• [Listed records]:
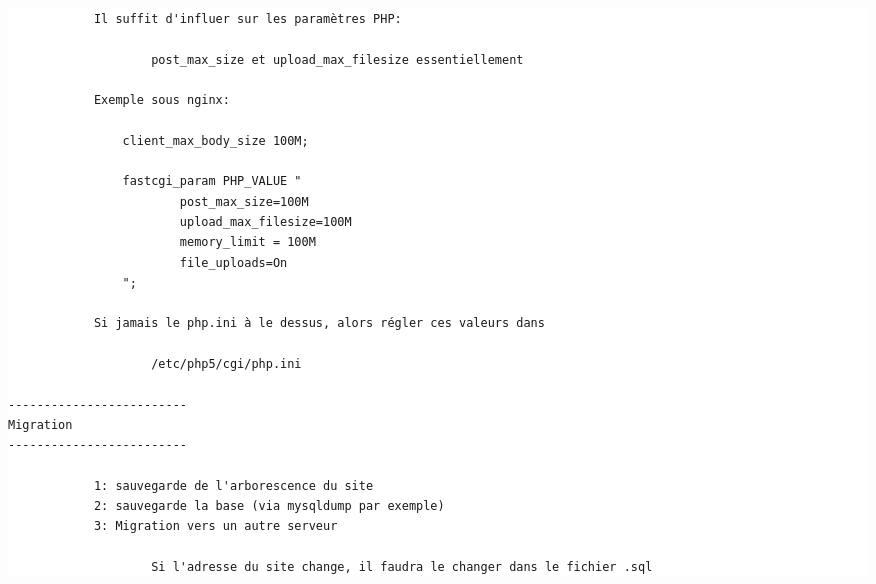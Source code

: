                 Il suffit d'influer sur les paramètres PHP:

                        post_max_size et upload_max_filesize essentiellement

                Exemple sous nginx:

                    client_max_body_size 100M;

                    fastcgi_param PHP_VALUE "
                            post_max_size=100M
                            upload_max_filesize=100M
                            memory_limit = 100M
                            file_uploads=On
                    ";

                Si jamais le php.ini à le dessus, alors régler ces valeurs dans 

                        /etc/php5/cgi/php.ini

	-------------------------
	Migration
	-------------------------

                1: sauvegarde de l'arborescence du site
                2: sauvegarde la base (via mysqldump par exemple)
                3: Migration vers un autre serveur

                        Si l'adresse du site change, il faudra le changer dans le fichier .sql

• [Requirement]: Tally the lines in the records above that contain the string "dans" and report only the tally.

• [Result for this task]: 2